◆ Data supplied ◆
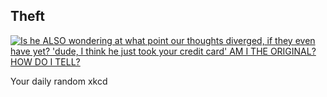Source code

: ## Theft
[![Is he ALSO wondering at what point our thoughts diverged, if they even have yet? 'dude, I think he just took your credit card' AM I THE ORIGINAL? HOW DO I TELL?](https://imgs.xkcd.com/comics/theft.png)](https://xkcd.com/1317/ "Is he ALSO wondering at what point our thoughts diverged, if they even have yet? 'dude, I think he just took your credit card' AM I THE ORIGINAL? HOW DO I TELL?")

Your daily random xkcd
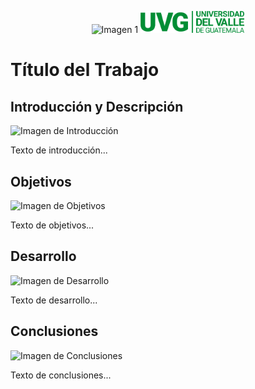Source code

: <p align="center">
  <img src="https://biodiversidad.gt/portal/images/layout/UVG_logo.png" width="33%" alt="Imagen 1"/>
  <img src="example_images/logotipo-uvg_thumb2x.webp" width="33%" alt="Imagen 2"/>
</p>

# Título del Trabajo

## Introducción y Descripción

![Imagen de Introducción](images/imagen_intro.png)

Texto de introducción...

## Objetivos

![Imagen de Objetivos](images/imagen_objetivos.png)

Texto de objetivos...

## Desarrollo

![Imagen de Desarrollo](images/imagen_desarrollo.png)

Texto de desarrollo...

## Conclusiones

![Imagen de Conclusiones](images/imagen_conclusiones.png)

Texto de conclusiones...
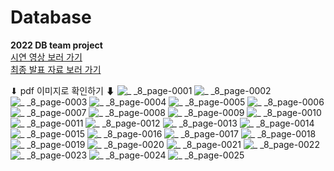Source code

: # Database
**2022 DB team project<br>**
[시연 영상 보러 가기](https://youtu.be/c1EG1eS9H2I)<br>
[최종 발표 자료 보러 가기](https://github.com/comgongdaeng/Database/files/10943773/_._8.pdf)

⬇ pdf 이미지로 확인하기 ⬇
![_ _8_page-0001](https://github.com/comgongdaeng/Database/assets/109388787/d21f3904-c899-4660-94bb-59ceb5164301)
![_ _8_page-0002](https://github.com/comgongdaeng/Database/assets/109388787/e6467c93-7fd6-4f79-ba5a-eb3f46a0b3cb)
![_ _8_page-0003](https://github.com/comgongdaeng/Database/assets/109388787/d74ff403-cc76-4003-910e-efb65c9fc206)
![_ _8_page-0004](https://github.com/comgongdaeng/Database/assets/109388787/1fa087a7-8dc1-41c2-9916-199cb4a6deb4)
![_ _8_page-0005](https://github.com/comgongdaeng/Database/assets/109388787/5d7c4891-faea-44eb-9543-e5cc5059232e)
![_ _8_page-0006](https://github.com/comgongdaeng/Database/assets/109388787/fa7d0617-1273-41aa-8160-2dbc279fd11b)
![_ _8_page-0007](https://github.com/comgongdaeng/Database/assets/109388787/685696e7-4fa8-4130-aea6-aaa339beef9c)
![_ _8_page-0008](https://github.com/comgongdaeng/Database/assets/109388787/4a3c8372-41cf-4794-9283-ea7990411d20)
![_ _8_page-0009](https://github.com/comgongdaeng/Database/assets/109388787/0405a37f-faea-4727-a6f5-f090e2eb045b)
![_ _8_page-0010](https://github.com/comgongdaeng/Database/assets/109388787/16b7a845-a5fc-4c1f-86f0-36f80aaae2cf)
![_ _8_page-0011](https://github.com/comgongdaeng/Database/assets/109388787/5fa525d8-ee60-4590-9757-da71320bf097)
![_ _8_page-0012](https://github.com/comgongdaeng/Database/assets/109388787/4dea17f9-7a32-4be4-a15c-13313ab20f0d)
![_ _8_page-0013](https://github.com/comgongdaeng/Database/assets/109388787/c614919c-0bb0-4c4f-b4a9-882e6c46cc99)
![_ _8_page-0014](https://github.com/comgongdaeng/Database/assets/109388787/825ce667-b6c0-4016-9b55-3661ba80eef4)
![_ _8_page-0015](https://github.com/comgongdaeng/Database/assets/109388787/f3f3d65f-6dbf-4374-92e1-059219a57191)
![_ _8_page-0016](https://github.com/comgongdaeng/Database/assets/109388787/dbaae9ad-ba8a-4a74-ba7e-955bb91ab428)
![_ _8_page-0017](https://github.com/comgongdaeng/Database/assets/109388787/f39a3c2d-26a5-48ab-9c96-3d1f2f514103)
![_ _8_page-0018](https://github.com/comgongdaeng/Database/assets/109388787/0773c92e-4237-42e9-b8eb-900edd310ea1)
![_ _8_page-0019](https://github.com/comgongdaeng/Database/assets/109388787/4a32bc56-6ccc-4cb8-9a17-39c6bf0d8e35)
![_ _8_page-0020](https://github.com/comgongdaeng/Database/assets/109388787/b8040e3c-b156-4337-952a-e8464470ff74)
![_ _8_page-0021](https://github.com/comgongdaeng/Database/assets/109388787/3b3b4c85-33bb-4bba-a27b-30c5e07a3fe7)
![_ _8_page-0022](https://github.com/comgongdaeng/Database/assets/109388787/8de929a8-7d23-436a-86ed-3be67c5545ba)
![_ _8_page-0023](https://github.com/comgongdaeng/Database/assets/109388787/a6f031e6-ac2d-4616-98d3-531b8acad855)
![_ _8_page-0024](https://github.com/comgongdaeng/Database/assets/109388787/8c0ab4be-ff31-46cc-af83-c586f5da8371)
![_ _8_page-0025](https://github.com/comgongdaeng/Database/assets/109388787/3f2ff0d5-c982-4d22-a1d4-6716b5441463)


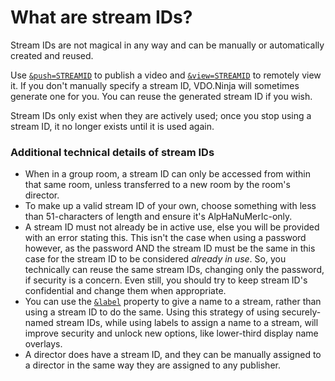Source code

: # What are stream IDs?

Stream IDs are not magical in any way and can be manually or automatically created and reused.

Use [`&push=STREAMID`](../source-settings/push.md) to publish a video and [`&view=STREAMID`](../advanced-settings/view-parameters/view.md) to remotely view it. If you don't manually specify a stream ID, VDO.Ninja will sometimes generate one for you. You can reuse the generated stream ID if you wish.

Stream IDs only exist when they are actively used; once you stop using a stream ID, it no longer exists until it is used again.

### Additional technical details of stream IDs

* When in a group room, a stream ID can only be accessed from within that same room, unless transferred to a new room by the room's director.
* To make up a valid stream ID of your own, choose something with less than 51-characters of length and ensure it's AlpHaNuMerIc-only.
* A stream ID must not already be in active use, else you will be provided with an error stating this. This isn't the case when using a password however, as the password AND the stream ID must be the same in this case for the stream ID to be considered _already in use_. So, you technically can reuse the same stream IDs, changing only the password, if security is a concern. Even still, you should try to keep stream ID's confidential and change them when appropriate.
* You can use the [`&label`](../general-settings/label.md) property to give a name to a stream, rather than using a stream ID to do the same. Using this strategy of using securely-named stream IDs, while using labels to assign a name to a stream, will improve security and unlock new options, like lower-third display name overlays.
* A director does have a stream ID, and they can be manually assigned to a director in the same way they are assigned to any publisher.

◆ Action item ◆
Please return all lines in the material above that include the word "settings".

◆ Output for this exercise ◆
Use [`&push=STREAMID`](../source-settings/push.md) to publish a video and [`&view=STREAMID`](../advanced-settings/view-parameters/view.md) to remotely view it. If you don't manually specify a stream ID, VDO.Ninja will sometimes generate one for you. You can reuse the generated stream ID if you wish.
* You can use the [`&label`](../general-settings/label.md) property to give a name to a stream, rather than using a stream ID to do the same. Using this strategy of using securely-named stream IDs, while using labels to assign a name to a stream, will improve security and unlock new options, like lower-third display name overlays.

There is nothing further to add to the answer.